For most people, it’s easy to notice the big achievements in life: finally cleaning the entire house after ignoring it for half a year, finishing your dissertation, going through 2000 unread email messages that have been stressing you out for months.  But sometimes envisioning the end result isn’t enough.  You stand in the middle of the room gaping at the mess around you, you sit frozen in front of your blank Word document, you notice with a sinking feeling there are now 2001 unread messages, and you feel overwhelmed with somehow even less motivation to take care of business.  You’re feeling anything but happy and you desperately try to come up with some barely justifiable reason to ignore the problem a little longer.

What do you do to actually get going?  Here’s what doesn’t work – flogging yourself with shame and guilt and fear, then setting unreasonable goals for yourself.  “I should be able to do this.  Everyone else does it with no problem, what’s wrong with me?  I shouldn’t have put this off for so long.  I’m wasting time – this has to get done soon!  I’m just going to stop messing around and do the whole thing right now.”  Besides probably being ineffective, it’ll strengthen your bad feelings and the inertia, and chip away at your self-esteem.

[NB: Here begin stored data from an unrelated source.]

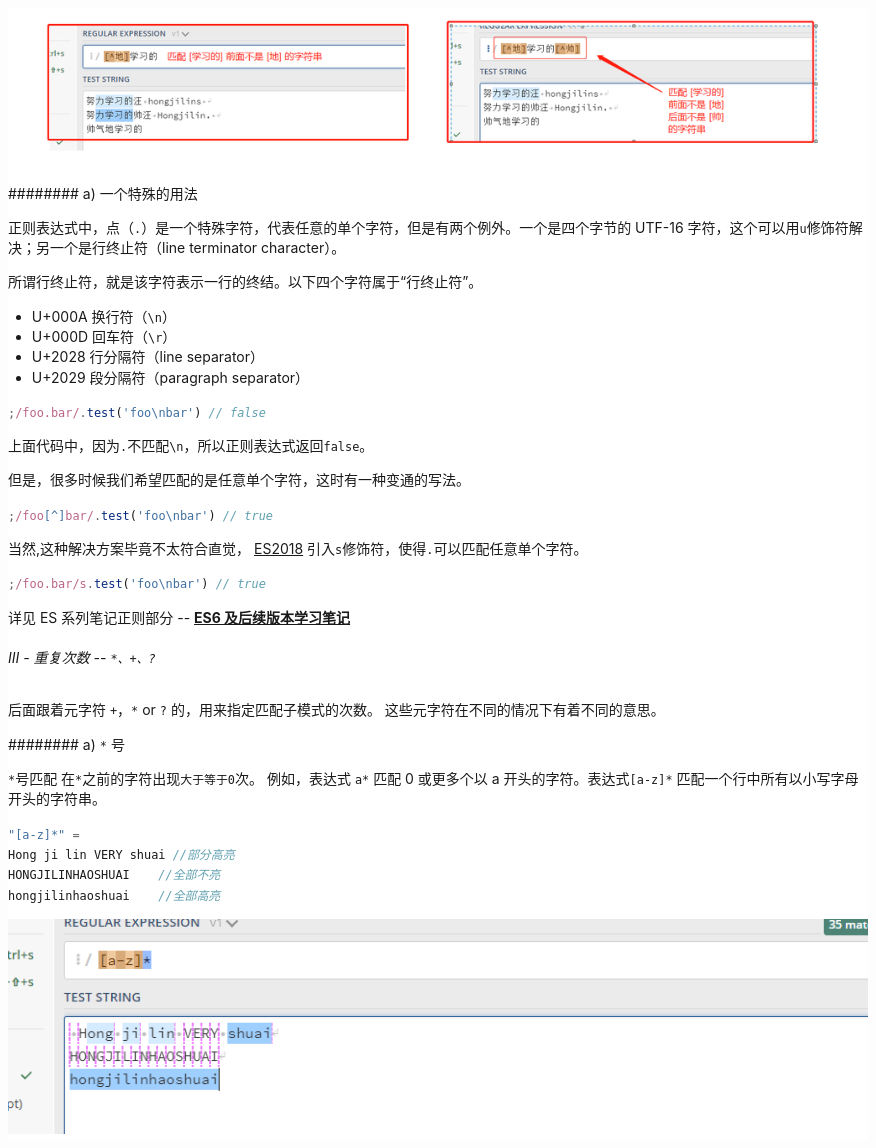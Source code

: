  ![image-20210823171609152](./img/image-20210823171609152.png)

######## a) 一个特殊的用法

 正则表达式中，点（`.`）是一个特殊字符，代表任意的单个字符，但是有两个例外。一个是四个字节的 UTF-16 字符，这个可以用`u`修饰符解决；另一个是行终止符（line terminator character）。

 所谓行终止符，就是该字符表示一行的终结。以下四个字符属于“行终止符”。

 - U+000A 换行符（`\n`）
 - U+000D 回车符（`\r`）
 - U+2028 行分隔符（line separator）
 - U+2029 段分隔符（paragraph separator）

 ```javascript
 ;/foo.bar/.test('foo\nbar') // false
 ```

 上面代码中，因为`.`不匹配`\n`，所以正则表达式返回`false`。

 但是，很多时候我们希望匹配的是任意单个字符，这时有一种变通的写法。

 ```javascript
 ;/foo[^]bar/.test('foo\nbar') // true
 ```

 当然,这种解决方案毕竟不太符合直觉， [ES2018](https://github.com/tc39/proposal-regexp-dotall-flag) 引入`s`修饰符，使得`.`可以匹配任意单个字符。

 ```javascript
 ;/foo.bar/s.test('foo\nbar') // true
 ```

 详见 ES 系列笔记正则部分 -- **[ES6 及后续版本学习笔记](https://ychzx.top/guide/es/es6_2.html)**

###### Ⅲ - 重复次数 -- `*、+、?`

 后面跟着元字符 `+`，`*` or `?` 的，用来指定匹配子模式的次数。 这些元字符在不同的情况下有着不同的意思。

######## a) `*` 号

 `*`号匹配 在`*`之前的字符出现`大于等于0`次。 例如，表达式 `a*` 匹配 0 或更多个以 a 开头的字符。表达式`[a-z]*` 匹配一个行中所有以小写字母开头的字符串。

 ```js
 "[a-z]*" =
 Hong ji lin VERY shuai //部分高亮
 HONGJILINHAOSHUAI	  //全部不亮
 hongjilinhaoshuai	  //全部高亮
 ```

 ![image-20210823174207663](./img/image-20210823174207663.png)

So here’s my short and sweet antidote for project stuck-ness: step, notice, reward.  Select one small initial step and do that.  It doesn’t matter how small it is; you just have to be able to do it right then.   Acknowledge that you did it – revel in it!  Then reward yourself in some quick way, either praise or some outside reward.  You’ll learn the task is do-able and you feel good about it.  You’ll find you have at least enough energy to do the next small step (and if you don’t, make the step smaller).  Keep noticing these small bits of progress and rewarding them, and pretty soon you’ll have gained the momentum needed to keep moving towards your goal. 

Not convinced?  Have you ever taught a child to tie their shoe, or gotten a dog to learn a new trick?  If you were successful at it, you probably introduced things one manageable step at a time and then used praise or an external reward to reinforce what they did.  You knew shame and guilt and fear would make them shut down and stop trying.  Why not treat yourself as well as you treat them?   You deserve it!